Our alpha testing is perhaps the most important part of our project to date, we’ve got a lot of ideas of how the beta version should work, but we want artists to lead us, tell us what they need so we can prioritise our work. When our subscribers test the addon, they’ll be able to give us very valuable feedback on what matters to them in helping them create and finish their work.

So the future, partly it depends on the response from the artist community as to what they need when it comes to rendering, either for testing new ideas, debugging or final rendering. We also have our own ideas we’d like to try. For example, we’re working with the team behind the short film Lukes Escape to help them group their machines together for a final render. The problem they face is, they have no office and the team is spread out across the world. So our solution has to work over the internet. To fix that problem we’re working on a solution that will help teams share their physical computers as well as their talents to accelerate rendering.

We’re very excited (as you can imagine) as we’re releasing our alpha in (hopefully) a few days from the time of posting this article. If you would like to test our alpha release, head to www.crowdrender.com.au where you can register. We’ll contact you via e-mail when we release the software.

What makes our platform different from sheepit?

Technically, there are quite a few differences, here are some of the main ones:

  • Crowdrender is an add-on rather than a web application, this means you do not require access to the internet to use it, you can use it on your home network to connect your own computers together. Or you can use it to connect to other peoples computers via the internet. Eventually we’ll also allow you to connect to render farms.
  • Crowdrender does real time updates, there are no file uploads other than an initial upload then the nodes are kept in sync using a stream of updates, the only time a file upload is required is if there is a problem streaming or the user adds a texture file or other data that cannot be replicated by using blender’s operators. This is probably the biggest difference, sheepit, burp, renderfarm.fi, net render and loki are all examples of 1st generation distributed render solutions. They aim to solve the problem of rendering content that is final and just needs rendering start to finish. Our add-on focusses on the part just before that, debugging and perfecting sequences, shots or stills. This is why we went to the trouble of building a system that can update other machines with the artists edits in real time.
  • Crowdrender is actually an api, a platform to assist blender to distribute its sessions live across the internet and local networks, other functionality can then be built on top of this, like collaboration between artists in difference countries (including chat, audio), other forms of acceleration. We’re looking at physics simulation as the next target for us in a couple of years from now, distributed games and so on.
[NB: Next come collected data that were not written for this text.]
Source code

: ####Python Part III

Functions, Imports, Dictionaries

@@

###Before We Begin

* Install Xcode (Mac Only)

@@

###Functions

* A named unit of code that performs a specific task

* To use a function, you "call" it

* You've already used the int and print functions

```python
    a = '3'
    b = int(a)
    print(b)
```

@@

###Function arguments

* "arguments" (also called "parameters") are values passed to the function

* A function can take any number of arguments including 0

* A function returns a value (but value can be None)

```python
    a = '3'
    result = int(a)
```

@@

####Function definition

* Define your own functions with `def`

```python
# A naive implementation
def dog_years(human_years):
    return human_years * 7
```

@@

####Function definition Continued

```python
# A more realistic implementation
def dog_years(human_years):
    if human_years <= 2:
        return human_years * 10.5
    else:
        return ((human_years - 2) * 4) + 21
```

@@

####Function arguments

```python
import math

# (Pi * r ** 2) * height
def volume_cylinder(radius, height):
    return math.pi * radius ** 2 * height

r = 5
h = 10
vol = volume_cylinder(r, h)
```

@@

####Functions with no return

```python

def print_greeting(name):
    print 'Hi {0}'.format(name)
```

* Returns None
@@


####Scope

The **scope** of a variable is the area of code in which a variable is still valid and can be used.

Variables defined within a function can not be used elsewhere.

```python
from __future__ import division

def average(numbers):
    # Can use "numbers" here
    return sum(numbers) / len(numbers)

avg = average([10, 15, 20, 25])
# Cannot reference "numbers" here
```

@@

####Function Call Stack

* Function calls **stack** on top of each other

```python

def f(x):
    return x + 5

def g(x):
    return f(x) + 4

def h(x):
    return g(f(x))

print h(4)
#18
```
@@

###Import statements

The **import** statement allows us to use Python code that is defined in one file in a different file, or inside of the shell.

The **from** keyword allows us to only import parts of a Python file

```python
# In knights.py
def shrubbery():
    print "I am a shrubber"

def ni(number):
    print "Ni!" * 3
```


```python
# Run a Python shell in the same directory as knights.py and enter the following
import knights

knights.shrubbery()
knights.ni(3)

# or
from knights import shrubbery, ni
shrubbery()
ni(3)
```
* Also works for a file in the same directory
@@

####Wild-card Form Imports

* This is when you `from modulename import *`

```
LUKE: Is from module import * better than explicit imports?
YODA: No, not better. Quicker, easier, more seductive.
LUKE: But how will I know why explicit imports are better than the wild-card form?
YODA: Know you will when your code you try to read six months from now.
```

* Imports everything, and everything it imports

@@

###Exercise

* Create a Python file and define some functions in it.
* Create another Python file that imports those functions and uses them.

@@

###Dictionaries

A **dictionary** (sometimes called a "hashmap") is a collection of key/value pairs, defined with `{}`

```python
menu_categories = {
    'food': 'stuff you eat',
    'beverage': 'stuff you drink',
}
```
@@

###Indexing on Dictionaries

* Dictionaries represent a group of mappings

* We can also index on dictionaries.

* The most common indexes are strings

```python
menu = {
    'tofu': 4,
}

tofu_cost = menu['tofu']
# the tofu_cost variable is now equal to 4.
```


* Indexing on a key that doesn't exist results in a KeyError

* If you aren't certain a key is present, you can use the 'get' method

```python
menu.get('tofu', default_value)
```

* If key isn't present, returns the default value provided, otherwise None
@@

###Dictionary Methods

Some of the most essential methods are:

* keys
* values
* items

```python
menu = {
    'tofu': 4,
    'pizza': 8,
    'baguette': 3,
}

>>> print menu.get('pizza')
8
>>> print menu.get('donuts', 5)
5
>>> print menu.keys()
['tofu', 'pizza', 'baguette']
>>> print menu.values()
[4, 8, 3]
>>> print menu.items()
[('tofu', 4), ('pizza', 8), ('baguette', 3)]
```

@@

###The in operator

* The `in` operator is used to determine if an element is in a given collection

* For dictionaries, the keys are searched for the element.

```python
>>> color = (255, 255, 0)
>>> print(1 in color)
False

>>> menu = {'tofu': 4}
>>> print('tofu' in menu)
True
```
Its a similar idea to platforms like facebook that provide a resource via an api. In facebook’s case it was a whole lot of personal data with apps onto of that, in our case its processing power with apps built onto of it, like blender for example.

Who is behind this project?

At the moment that is my self and Jeremy Folland, you can see us presenting at Blender Conference here. Jeremy is sitting at the computer and I’m standing up. We’ve incorporated a company and we’re using this as the way to bring crowdrender to artists.

What are the current limitations?

  • that it will only allow two machines to connect.
  • Only a single blend file is supported, no external files (textures can be packed into blend file) so use of libraries is out, point cache is also not supported, yet.
  • Compositing can be done during the render, but the render result doesn’t contain separate passes, so tweaking the compositing setup using crowdrender is currently not supported.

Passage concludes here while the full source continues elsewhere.